Ser viajante
Prefiro ser viajante do que ser turista. É mais interessante a filosofia da descoberta do que a filosofia do livro de bolso. O viajante é sempre livre e o turista, muitas vezes, só é livre no dia em que não tem atividades pré-programadas. E depois há sempre um motivo para a viagem. Os turistas têm sempre um destino certo enquanto que os viajantes têm apenas um objetivo: seguir com a viagem. E por falar em viagem, os viajantes fazem da Ásia, ou de outro lugar qualquer, uma viagem maravilhosa. Já os turistas preferem focar-se no destino final e em vez da viagem maravilhosa à Ásia, eles costumam fazer a viagem à "Ásia maravilhosa". É diferente, não é?
Dizem que o dinheiro faz girar o mundo. E de facto sem dinheiro é difícil viajar muitos kilómetros com conforto. Estamos de acordo. Mas até neste ponto parece-me que os turistas quando viajam, fazem-no sempre com dinheiro para os seus souvenirs porque não arriscariam viajar se assim não fosse. É essa a sua principal preocupação. Os viajantes, por norma, podem não ter muito dinheiro para lembranças mas estão sempre cheios de uma coisa importante: a criatividade.
Depois vem o critério da própria experiência em si. Conheci muitos turistas que sabiam de cor todos os recantos do resort onde ficaram. Conheciam sempre os melhores quartos, a melhor piscina, o melhor spot para estender a toalha e quanto a restaurantes, sabiam imediatamente quais os melhores de todos para recomendar aos amigos mais tarde. Sempre que eu falei com algum viajante, ele nunca sabia nada disso. Em vez de falar em gastronomia a la carte, o viajante discursa sobre a população e sobre as suas tradições.
Quando uma viagem pressupõe uma itinerância urbana, os turistas são grandes mestres em ir de uma cidade para outra com toda a rapidez. Os viajantes na mesma situação, não vão de um ponto a outro. Em vez de ir, percorrem. Calcorreiam e levam o seu tempo mesmo que tenham de gesticular ou semi-falar no idioma local, para conseguirem indicações dos nativos. E a questão da língua? Quando o assunto é a língua o turista, esteja ele onde estiver, saca logo do seu inglês Shakespeariano e diz " Where's the market?". Depois espera pela resposta e quando ela não vem, fica admirado com a ignorância de alguém que não domina o idioma universal do turismo. O viajante por sua vez, tende a ser mais tolerante. Pode não saber falar hindi, chinês ou singalês mas tenta por mímica e pela teatralidade fazer-se entender: "Ondeeeee FI-CA o MEEEER-CAAA-DOOO?". Às vezes até resulta e outras vezes ficam sem as informações que queriam, mas fazem o interlocutor rir com a macacada.
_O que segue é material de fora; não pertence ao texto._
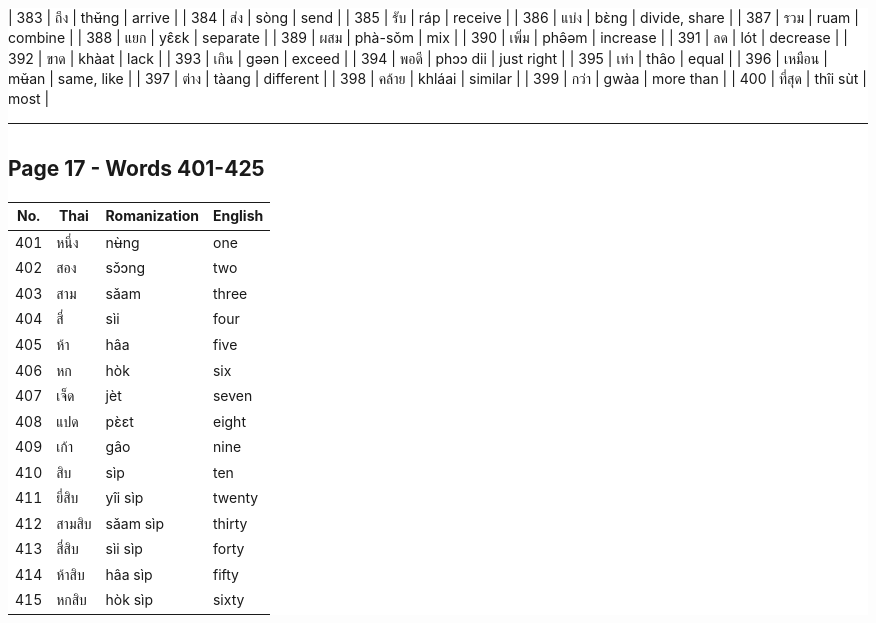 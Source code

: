 | 383 | ถึง | thʉ̌ng | arrive |
| 384 | ส่ง | sòng | send |
| 385 | รับ | ráp | receive |
| 386 | แบ่ง | bɛ̀ng | divide, share |
| 387 | รวม | ruam | combine |
| 388 | แยก | yɛ̂ɛk | separate |
| 389 | ผสม | phà-sǒm | mix |
| 390 | เพิ่ม | phə̂əm | increase |
| 391 | ลด | lót | decrease |
| 392 | ขาด | khàat | lack |
| 393 | เกิน | gəən | exceed |
| 394 | พอดี | phɔɔ dii | just right |
| 395 | เท่า | thâo | equal |
| 396 | เหมือน | mʉ̌an | same, like |
| 397 | ต่าง | tàang | different |
| 398 | คล้าย | khláai | similar |
| 399 | กว่า | gwàa | more than |
| 400 | ที่สุด | thîi sùt | most |

---

## Page 17 - Words 401-425

| No. | Thai | Romanization | English |
|-----|------|--------------|---------|
| 401 | หนึ่ง | nʉ̀ng | one |
| 402 | สอง | sɔ̌ɔng | two |
| 403 | สาม | sǎam | three |
| 404 | สี่ | sìi | four |
| 405 | ห้า | hâa | five |
| 406 | หก | hòk | six |
| 407 | เจ็ด | jèt | seven |
| 408 | แปด | pɛ̀ɛt | eight |
| 409 | เก้า | gâo | nine |
| 410 | สิบ | sìp | ten |
| 411 | ยี่สิบ | yîi sìp | twenty |
| 412 | สามสิบ | sǎam sìp | thirty |
| 413 | สี่สิบ | sìi sìp | forty |
| 414 | ห้าสิบ | hâa sìp | fifty |
| 415 | หกสิบ | hòk sìp | sixty |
São mais bem dispostos, digo eu. Isto também se aplica quando vão às compras ou fazer a refeição fora. Os turistas quando não conseguem concretizar o seu pedido, desistem logo e pedem outra coisa qualquer que seja mais simples. O viajante é mais persistente. Se não chega lá pela comunicação verbal, resolve iniciar um jogo de mímica nem que para isso tenha de imitar uma galinha para poder comer um panado de frango.
Eu acho que já fui as duas coisas. Um turista e um viajante. Por isso creio que são dois mundos diferentes. O pior é que ser as duas coisas ao mesmo tempo não é nada fácil. Eu já tentei.